Self-supervised learning (SSL) method is one kind of unsupervised pretraining method which can utilize unlabeled data. Several studies have shown that self-supervised learning can improve the performance of target tasks without using labeled data [4,5,6,7]. Similarly, there have been some approaches to overcome the expensive label issues with self-supervised learning. For example, one study could improve the target tasks by training pretext tasks training such as relative position prediction and local region reconstruction [8]. Other study improved performances in dermatology and chest radiograph (CXR) image classification tasks by adopting self-supervised pretraining [9], and another study proposed self-supervised pretraining pipeline to provide transferable initialization [10]. Furthermore, they have also shown that these approaches can overcome labels not only in the pretraining but also in the target tasks.

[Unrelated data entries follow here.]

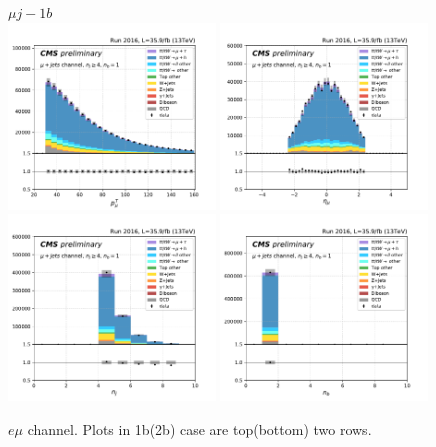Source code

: \begin{figure}[ht]
    \centering
    $\mu j- 1b$ \\
    \includegraphics[width=0.49\textwidth]{chapters/Appendix/sectionPlots/figures/kinematics_pickles/mu4j/1b/mu4j_1b_lepton1_pt.pdf}
    \includegraphics[width=0.49\textwidth]{chapters/Appendix/sectionPlots/figures/kinematics_pickles/mu4j/1b/mu4j_1b_lepton1_eta.pdf}
    \includegraphics[width=0.49\textwidth]{chapters/Appendix/sectionPlots/figures/kinematics_pickles/mu4j/1b/mu4j_1b_nJets.pdf}
    \includegraphics[width=0.49\textwidth]{chapters/Appendix/sectionPlots/figures/kinematics_pickles/mu4j/1b/mu4j_1b_nBJets.pdf}
    
    \caption{$e\mu$ channel. Plots in 1b(2b) case are top(bottom) two rows.}
\end{figure}

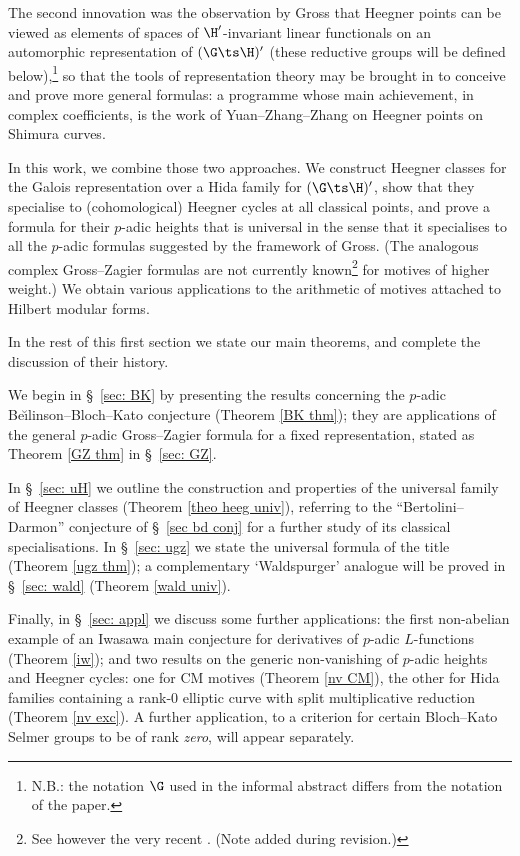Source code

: The second innovation was the observation  by Gross \cite{gross-msri} that Heegner points can be viewed as elements of spaces of $\H'$-invariant linear functionals on an  automorphic representation of $(\G\ts\H)'$ (these reductive groups will be defined below),\footnote{N.B.: the notation $\G$ used in the informal abstract differs from the notation of the paper.}
 so that the tools of representation theory may be brought in to conceive and prove more  general formulas: a programme whose main achievement, in complex coefficients,  is the work of Yuan--Zhang--Zhang \cite{yzz} on Heegner points on Shimura curves.



In this  work, we combine those two approaches. We construct  Heegner classes for the Galois representation over a Hida family for $(\G\ts\H)'$, show that they specialise to  (cohomological) Heegner cycles at all classical points, and prove a formula for their $p$-adic heights that is universal in the sense that it specialises to all the $p$-adic formulas suggested by the framework of Gross. (The analogous complex Gross--Zagier formulas  are not currently known\footnote{See however the very recent \cite{Qiu}. (Note added during revision.)}  for motives of higher weight.)
 We obtain various applications to the arithmetic of motives attached to Hilbert modular forms.








In the rest of this first section we state our main theorems, and complete the discussion of their history.

We begin in \S~\ref{sec: BK} by  presenting  the results concerning the $p$-adic  {Be\u\i linson}--Bloch--Kato conjecture
(Theorem \ref{BK thm}); they are applications of  the  general $p$-adic Gross--Zagier formula for a fixed representation, stated as
 Theorem \ref{GZ thm} in \S~\ref{sec: GZ}.


In \S~\ref{sec: uH} we outline the construction and properties of the universal  family of Heegner classes (Theorem \ref{theo heeg univ}), referring to the ``Bertolini--Darmon'' conjecture of \S~\ref{sec bd conj} for a further study of its classical specialisations.  In \S~\ref{sec: ugz}  we state the universal  formula  of the title (Theorem \ref{ugz thm}); a complementary `Waldspurger' analogue will be proved in \S~\ref{sec: wald} (Theorem \ref{wald univ}).

  Finally, in \S~\ref{sec: appl} we discuss some further applications:  the first non-abelian example of an Iwasawa main conjecture for  derivatives of $p$-adic $L$-functions (Theorem \ref{iw}); and two results on the generic non-vanishing of $p$-adic heights and Heegner cycles: one for CM motives (Theorem \ref{nv CM}), the other for Hida families containing a rank-$0$ elliptic curve with split multiplicative reduction (Theorem \ref{nv exc}).
   A further application, to a criterion for certain Bloch--Kato Selmer groups to be of rank \emph{zero}, will appear separately.




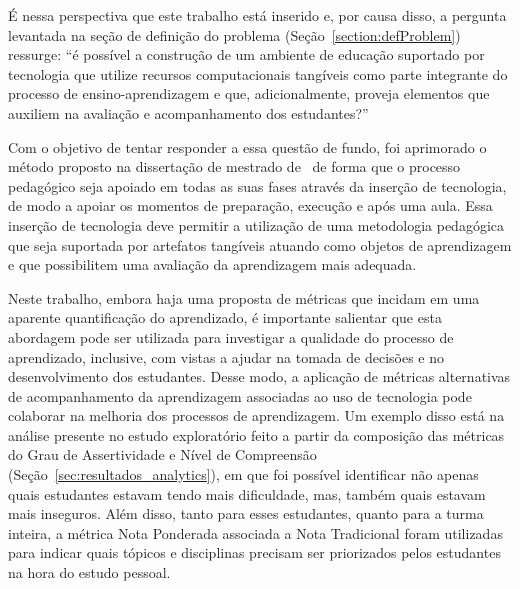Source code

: 
É nessa perspectiva que este trabalho está inserido e, por causa disso, a pergunta levantada na seção de definição do problema (Seção~\ref{section:defProblem}) ressurge: ``é possível a construção de um ambiente de educação suportado por tecnologia que utilize recursos computacionais tangíveis como parte integrante do processo de ensino-aprendizagem e que, adicionalmente, proveja elementos que auxiliem na avaliação e acompanhamento dos estudantes?''

Com o objetivo de tentar responder a essa questão de fundo, foi aprimorado o método proposto na dissertação de mestrado de~\cite{leitao:2017} de forma 
que o processo pedagógico seja apoiado em todas as suas fases através da inserção de tecnologia, de modo a apoiar os momentos de preparação, execução e após uma aula. Essa inserção de tecnologia 
deve permitir a utilização de uma metodologia pedagógica que seja suportada por artefatos tangíveis atuando como objetos de aprendizagem e que possibilitem uma avaliação da aprendizagem mais adequada.

Neste trabalho, embora haja uma proposta de métricas que incidam em uma aparente quantificação do aprendizado, é importante salientar que esta abordagem pode ser utilizada para investigar a qualidade do processo de aprendizado, inclusive, com vistas a ajudar na tomada de decisões e no desenvolvimento dos estudantes. Desse modo, a aplicação de métricas alternativas de acompanhamento da aprendizagem associadas ao uso de tecnologia pode colaborar na melhoria dos processos de aprendizagem. Um exemplo disso está na análise presente no estudo exploratório feito a partir da composição das métricas do Grau de Assertividade e Nível de Compreensão (Seção~\ref{sec:resultados_analytics}), em que foi possível identificar não apenas quais estudantes estavam tendo mais dificuldade, mas, também quais estavam mais inseguros. Além disso, tanto para esses estudantes, quanto para a turma inteira, a métrica Nota Ponderada associada a Nota Tradicional foram utilizadas para indicar quais tópicos e disciplinas precisam ser priorizados pelos estudantes na hora do estudo pessoal.

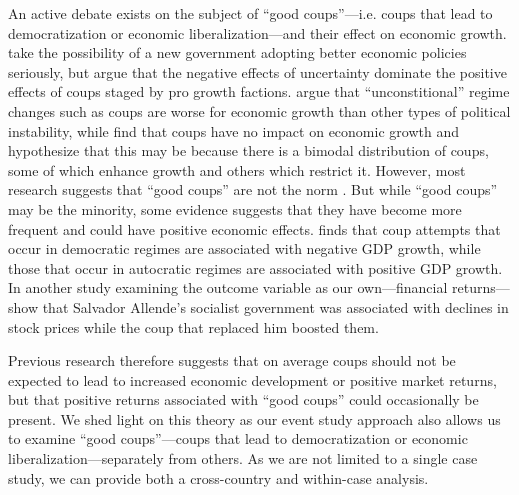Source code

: \documentclass[12pt,final,fleqn]{article}
\theoremstyle{plain}
\begin{document}
An active debate exists on the subject of ``good coups''---i.e. coups that lead to democratization or economic liberalization---and their effect on economic growth. \citet{alesina1996political} take the possibility of a new government adopting better economic policies seriously, but argue that the negative effects of uncertainty dominate the positive effects of coups staged by pro growth factions. \citet{alesina1996income} argue that ``unconstitional'' regime changes such as coups are worse for economic growth than other types of political instability, while \citet{londregan1990poverty} find that coups have no impact on economic growth and hypothesize that this may be because there is a bimodal distribution of coups, some of which enhance growth and others which restrict it. However, most research suggests that ``good coups'' are not the norm \citep{derpanopoulos2015coups, powell2011global, thyne2016coup, varol2011democratic}. But while ``good coups'' may be the minority, some evidence suggests that they have become more frequent \citep{marinov2014coups} and could have positive economic effects. \citet{meyersson2016political} finds that coup attempts that occur in democratic regimes are associated with negative GDP growth, while those that occur in autocratic regimes are associated with positive GDP growth. In another study examining the outcome variable as our own---financial returns---\citet{girardi2018institution} show that Salvador Allende's socialist government was associated with declines in stock prices while the coup that replaced him boosted them. 

Previous research therefore suggests that on average coups should not be expected to lead to increased economic development or positive market returns, but that positive returns associated with ``good coups'' could occasionally be present. We shed light on this theory as our event study approach also allows us to examine ``good coups''---coups that lead to democratization or economic liberalization---separately from others. As we are not limited to a single case study, we can provide both a cross-country and within-case analysis. 
\end{document}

Some of the large datasets of CXR images has been opened to public recently [11,12,13,14]. They helped develop models by allowing many deep learning researchers to access medical images. One research group collected these data together and opened pretrained models trained on these data for transfer learning [15]. However, the size of these datasets (112–372 K) is still small compared to ImageNet, a typical deep learning computer vision benchmark of about 1.2 M size [16]. A recent study reported that they have trained self-supervised network on 100 M medical images [17]. However, various modalities of medical images are used in this study, and 1.3 M X-ray images were used in this study. Furthermore, this pretrained model or images are still not accessible to peer researchers.
Still many researchers utilize ImageNet pretrained models in medical image deep learning tasks. However, regardless of the model performances, ImageNet pretrained models in medical image might seem unreasonable to medical personnel. ImageNet models are usually pretrained on 224 × 224 resolution images, while medical images have much higher resolution. Therefore, several researches used medical image pretrained models to improve medical image deep learning tasks [10, 18,19,20].
For example, pulmonary nodules on medical images are defined as well lesion smaller than 30 mm [21], which can be lost in downsizing images into low-resolution such as 224 × 224. In addition, ImageNet images are 3-channel RGB images, while radiologic images are usually 1-channel grayscale images. Therefore, ImageNet pretrained models can be less reliable in medical image due to the discrepancy in the settings between pretraining and target tasks. Furthermore, researchers might need more computational resources, such as GPU memories, since they typically resize 1-channel medical images to 3-channel images when using ImageNet pretrained models.
In this study, we propose chest X-ray pre-trained model via self-supervised contrastive learning (CheSS), which has been pretrained using considerable amount of CXR images and is freely accessible to researchers.
Materials and Methods
This retrospective study was conducted according to the principles of the Declaration of Helsinki and according to current scientific guidelines. The Institutional Review Board Committee approved the study protocol. The Institutional Review Board Committee waived the requirement for informed patient consent due to the retrospective nature of this study.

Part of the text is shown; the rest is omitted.